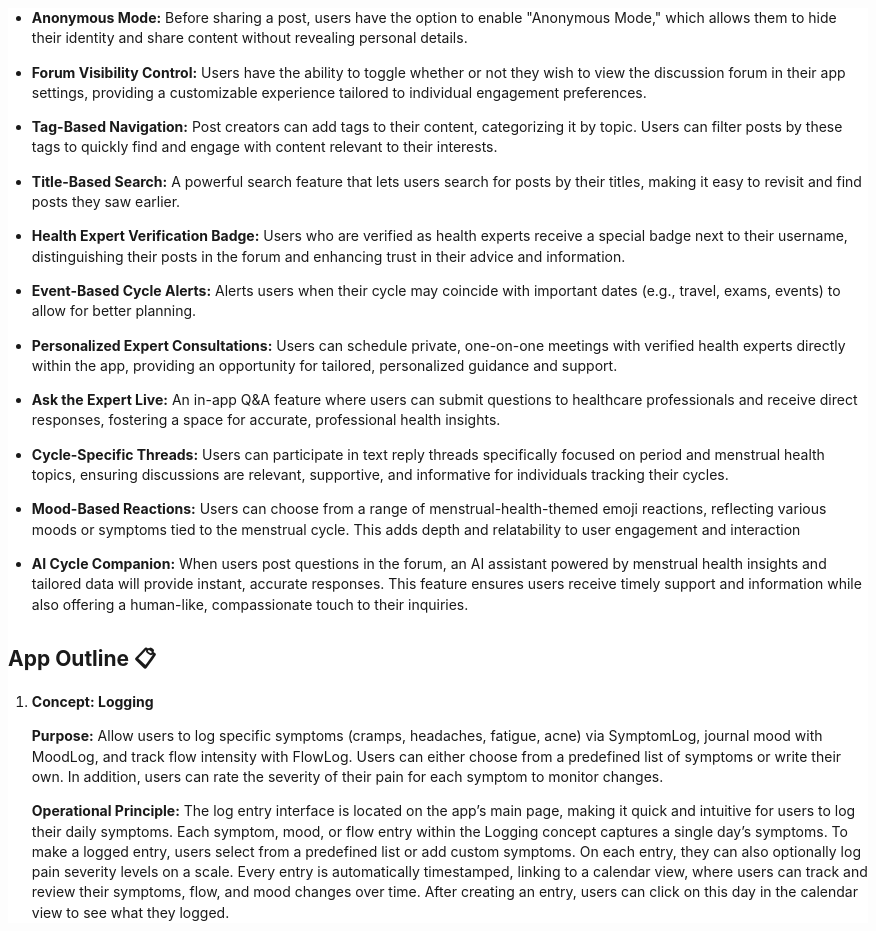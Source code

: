 - **Anonymous Mode:** Before sharing a post, users have the option to enable "Anonymous Mode," which allows them to hide their identity and share content without revealing personal details.

- **Forum Visibility Control:** Users have the ability to toggle whether or not they wish to view the discussion forum in their app settings, providing a customizable experience tailored to individual engagement preferences.

- **Tag-Based Navigation:** Post creators can add tags to their content, categorizing it by topic. Users can filter posts by these tags to quickly find and engage with content relevant to their interests.

- **Title-Based Search:** A powerful search feature that lets users search for posts by their titles, making it easy to revisit and find posts they saw earlier.

- **Health Expert Verification Badge:** Users who are verified as health experts receive a special badge next to their username, distinguishing their posts in the forum and enhancing trust in their advice and information.

- **Event-Based Cycle Alerts:** Alerts users when their cycle may coincide with important dates (e.g., travel, exams, events) to allow for better planning.

- **Personalized Expert Consultations:** Users can schedule private, one-on-one meetings with verified health experts directly within the app, providing an opportunity for tailored, personalized guidance and support.

- **Ask the Expert Live:** An in-app Q&A feature where users can submit questions to healthcare professionals and receive direct responses, fostering a space for accurate, professional health insights.

- **Cycle-Specific Threads:** Users can participate in text reply threads specifically focused on period and menstrual health topics, ensuring discussions are relevant, supportive, and informative for individuals tracking their cycles.

- **Mood-Based Reactions:** Users can choose from a range of menstrual-health-themed emoji reactions, reflecting various moods or symptoms tied to the menstrual cycle. This adds depth and relatability to user engagement and interaction

- **AI Cycle Companion:** When users post questions in the forum, an AI assistant powered by menstrual health insights and tailored data will provide instant, accurate responses. This feature ensures users receive timely support and information while also offering a human-like, compassionate touch to their inquiries.

## App Outline :clipboard:

1. **Concept: Logging**

   **Purpose:** Allow users to log specific symptoms (cramps, headaches, fatigue, acne) via SymptomLog, journal mood with MoodLog, and track flow intensity with FlowLog. Users can either choose from a predefined list of symptoms or write their own. In addition, users can rate the severity of their pain for each symptom to monitor changes.

   **Operational Principle:** The log entry interface is located on the app’s main page, making it quick and intuitive for users to log their daily symptoms. Each symptom, mood, or flow entry within the Logging concept captures a single day’s symptoms. To make a logged entry, users select from a predefined list or add custom symptoms. On each entry, they can also optionally log pain severity levels on a scale. Every entry is automatically timestamped, linking to a calendar view, where users can track and review their symptoms, flow, and mood changes over time. After creating an entry, users can click on this day in the calendar view to see what they logged.
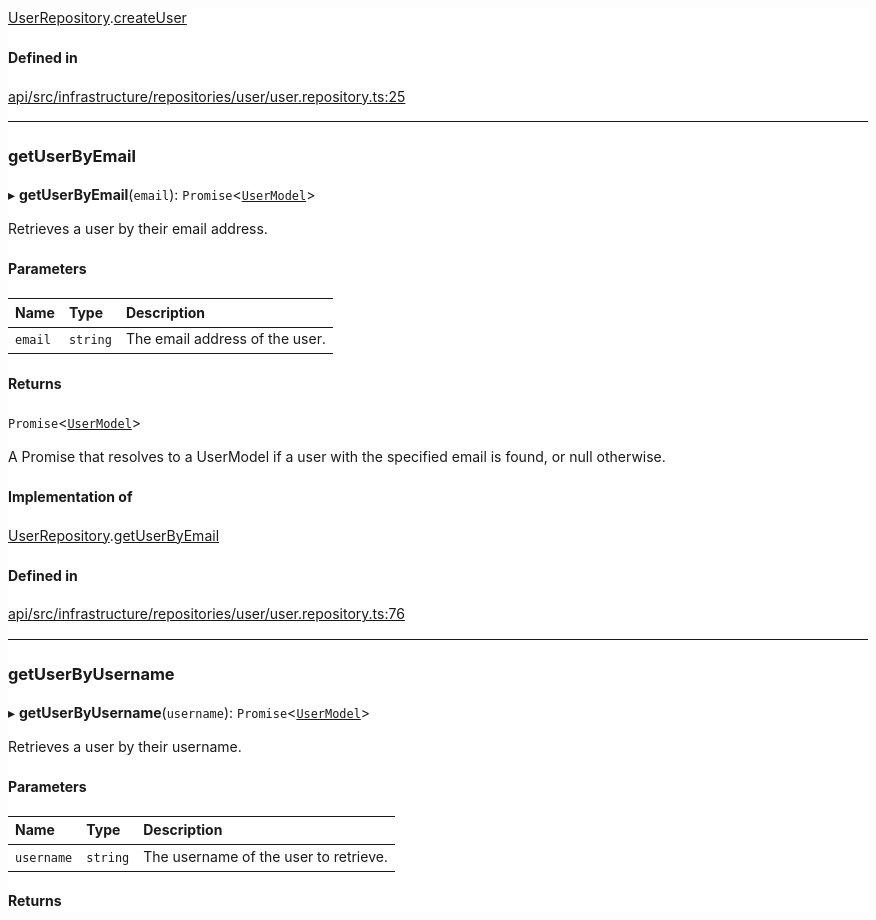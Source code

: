 [UserRepository](../interfaces/domain_repositories_userRepository_interface.UserRepository.md).[createUser](../interfaces/domain_repositories_userRepository_interface.UserRepository.md#createuser)

#### Defined in

[api/src/infrastructure/repositories/user/user.repository.ts:25](https://github.com/No-Country/c16-58-t-typescript/blob/d2fd85f/api/src/infrastructure/repositories/user/user.repository.ts#L25)

___

### getUserByEmail

▸ **getUserByEmail**(`email`): `Promise`\<[`UserModel`](domain_model_user.UserModel.md)\>

Retrieves a user by their email address.

#### Parameters

| Name | Type | Description |
| :------ | :------ | :------ |
| `email` | `string` | The email address of the user. |

#### Returns

`Promise`\<[`UserModel`](domain_model_user.UserModel.md)\>

A Promise that resolves to a UserModel if a user with the specified email is found, or null otherwise.

#### Implementation of

[UserRepository](../interfaces/domain_repositories_userRepository_interface.UserRepository.md).[getUserByEmail](../interfaces/domain_repositories_userRepository_interface.UserRepository.md#getuserbyemail)

#### Defined in

[api/src/infrastructure/repositories/user/user.repository.ts:76](https://github.com/No-Country/c16-58-t-typescript/blob/d2fd85f/api/src/infrastructure/repositories/user/user.repository.ts#L76)

___

### getUserByUsername

▸ **getUserByUsername**(`username`): `Promise`\<[`UserModel`](domain_model_user.UserModel.md)\>

Retrieves a user by their username.

#### Parameters

| Name | Type | Description |
| :------ | :------ | :------ |
| `username` | `string` | The username of the user to retrieve. |

#### Returns
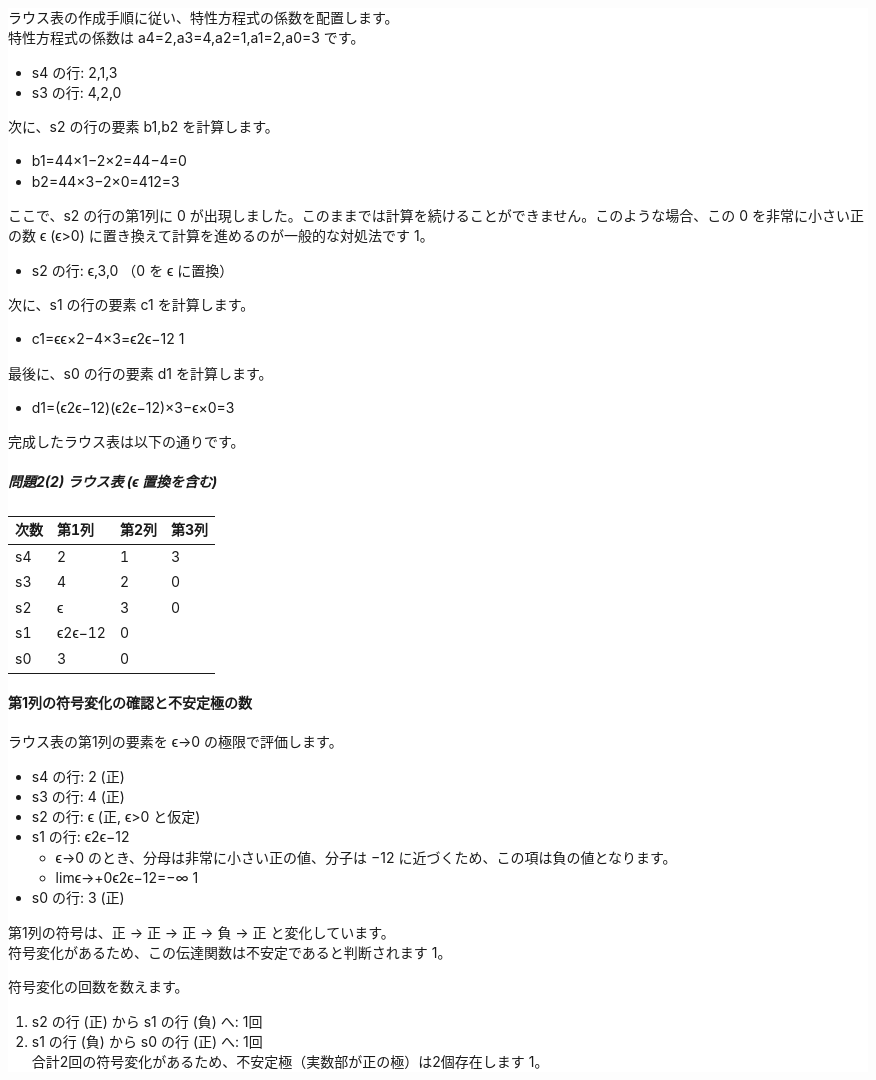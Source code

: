 ラウス表の作成手順に従い、特性方程式の係数を配置します。  
特性方程式の係数は a4​=2,a3​=4,a2​=1,a1​=2,a0​=3 です。

* s4 の行: 2,1,3  
* s3 の行: 4,2,0

次に、s2 の行の要素 b1​,b2​ を計算します。

* b1​=44×1−2×2​=44−4​=0  
* b2​=44×3−2×0​=412​=3

ここで、s2 の行の第1列に 0 が出現しました。このままでは計算を続けることができません。このような場合、この 0 を非常に小さい正の数 ϵ (ϵ\>0) に置き換えて計算を進めるのが一般的な対処法です 1。

* s2 の行: ϵ,3,0 （0 を ϵ に置換）

次に、s1 の行の要素 c1​ を計算します。

* c1​=ϵϵ×2−4×3​=ϵ2ϵ−12​ 1

最後に、s0 の行の要素 d1​ を計算します。

* d1​=(ϵ2ϵ−12​)(ϵ2ϵ−12​)×3−ϵ×0​=3

完成したラウス表は以下の通りです。

##### **問題2(2) ラウス表 (ϵ 置換を含む)**

| 次数 | 第1列 | 第2列 | 第3列 |
| :---- | :---- | :---- | :---- |
| s4 | 2 | 1 | 3 |
| s3 | 4 | 2 | 0 |
| s2 | ϵ | 3 | 0 |
| s1 | ϵ2ϵ−12​ | 0 |  |
| s0 | 3 | 0 |  |

#### **第1列の符号変化の確認と不安定極の数**

ラウス表の第1列の要素を ϵ→0 の極限で評価します。

* s4 の行: 2 (正)  
* s3 の行: 4 (正)  
* s2 の行: ϵ (正, ϵ\>0 と仮定)  
* s1 の行: ϵ2ϵ−12​  
  * ϵ→0 のとき、分母は非常に小さい正の値、分子は −12 に近づくため、この項は負の値となります。  
  * limϵ→+0​ϵ2ϵ−12​=−∞ 1  
* s0 の行: 3 (正)

第1列の符号は、正 → 正 → 正 → 負 → 正 と変化しています。  
符号変化があるため、この伝達関数は不安定であると判断されます 1。

符号変化の回数を数えます。

1. s2 の行 (正) から s1 の行 (負) へ: 1回  
2. s1 の行 (負) から s0 の行 (正) へ: 1回  
   合計2回の符号変化があるため、不安定極（実数部が正の極）は2個存在します 1。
____________
## PROBLEM
Would you copy every line of the entries in which "verified" appears?

## PROBLEM SOLUTION
- **Health Expert Verification Badge:** Users who are verified as health experts receive a special badge next to their username, distinguishing their posts in the forum and enhancing trust in their advice and information.
- **Personalized Expert Consultations:** Users can schedule private, one-on-one meetings with verified health experts directly within the app, providing an opportunity for tailored, personalized guidance and support.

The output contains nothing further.